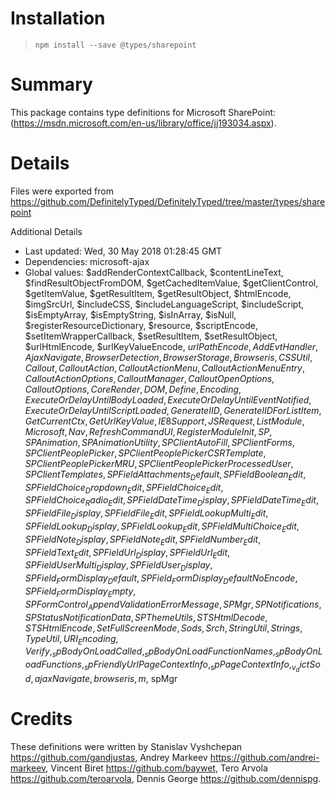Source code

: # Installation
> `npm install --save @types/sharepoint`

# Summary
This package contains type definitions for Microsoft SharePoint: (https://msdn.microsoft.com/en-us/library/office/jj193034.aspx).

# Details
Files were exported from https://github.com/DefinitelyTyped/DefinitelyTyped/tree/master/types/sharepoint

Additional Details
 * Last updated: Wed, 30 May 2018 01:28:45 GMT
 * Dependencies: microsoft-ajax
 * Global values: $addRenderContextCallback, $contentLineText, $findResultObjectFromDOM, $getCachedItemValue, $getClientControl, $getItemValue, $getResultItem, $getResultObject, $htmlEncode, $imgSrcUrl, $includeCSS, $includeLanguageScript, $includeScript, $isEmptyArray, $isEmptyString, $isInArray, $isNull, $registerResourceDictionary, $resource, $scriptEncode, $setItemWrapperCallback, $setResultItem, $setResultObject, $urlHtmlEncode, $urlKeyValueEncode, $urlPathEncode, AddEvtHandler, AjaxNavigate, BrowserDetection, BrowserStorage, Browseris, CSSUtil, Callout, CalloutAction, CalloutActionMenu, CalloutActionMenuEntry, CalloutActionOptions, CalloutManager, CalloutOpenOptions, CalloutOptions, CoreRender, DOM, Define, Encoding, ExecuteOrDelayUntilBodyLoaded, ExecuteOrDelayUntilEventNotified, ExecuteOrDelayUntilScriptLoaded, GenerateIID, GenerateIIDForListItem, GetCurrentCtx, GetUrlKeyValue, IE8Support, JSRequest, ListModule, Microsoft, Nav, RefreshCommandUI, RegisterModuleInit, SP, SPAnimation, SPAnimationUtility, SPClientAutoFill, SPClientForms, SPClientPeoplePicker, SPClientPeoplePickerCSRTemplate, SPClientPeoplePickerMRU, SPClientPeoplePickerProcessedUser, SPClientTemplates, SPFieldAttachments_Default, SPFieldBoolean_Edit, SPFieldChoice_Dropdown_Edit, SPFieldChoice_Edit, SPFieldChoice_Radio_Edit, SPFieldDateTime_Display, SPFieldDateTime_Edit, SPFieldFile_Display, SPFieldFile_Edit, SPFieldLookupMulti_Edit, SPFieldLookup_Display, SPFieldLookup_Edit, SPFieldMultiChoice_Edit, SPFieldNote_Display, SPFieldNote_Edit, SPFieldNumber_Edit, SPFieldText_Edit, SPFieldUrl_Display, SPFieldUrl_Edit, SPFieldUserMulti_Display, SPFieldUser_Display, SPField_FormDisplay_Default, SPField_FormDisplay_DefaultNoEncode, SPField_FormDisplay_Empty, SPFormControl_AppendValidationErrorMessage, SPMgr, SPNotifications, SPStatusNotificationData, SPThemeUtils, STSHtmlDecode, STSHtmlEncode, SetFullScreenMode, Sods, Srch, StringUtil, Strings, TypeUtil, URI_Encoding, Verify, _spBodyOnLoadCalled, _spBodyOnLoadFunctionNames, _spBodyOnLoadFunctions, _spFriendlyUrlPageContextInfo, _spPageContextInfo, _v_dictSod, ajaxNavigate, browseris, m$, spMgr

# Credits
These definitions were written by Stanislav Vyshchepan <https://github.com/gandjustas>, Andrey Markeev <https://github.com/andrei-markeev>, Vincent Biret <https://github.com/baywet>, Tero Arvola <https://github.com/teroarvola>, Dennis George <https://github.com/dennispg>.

........

• Task to carry out
A verbatim copy of the records is expected, from their first line through the line with "Additional Details", inclusive, with the pictures removed.

• Finished task
Source code

: # Installation
> `npm install --save @types/sharepoint`

# Summary
This package contains type definitions for Microsoft SharePoint: (https://msdn.microsoft.com/en-us/library/office/jj193034.aspx).

# Details
Files were exported from https://github.com/DefinitelyTyped/DefinitelyTyped/tree/master/types/sharepoint

Additional Details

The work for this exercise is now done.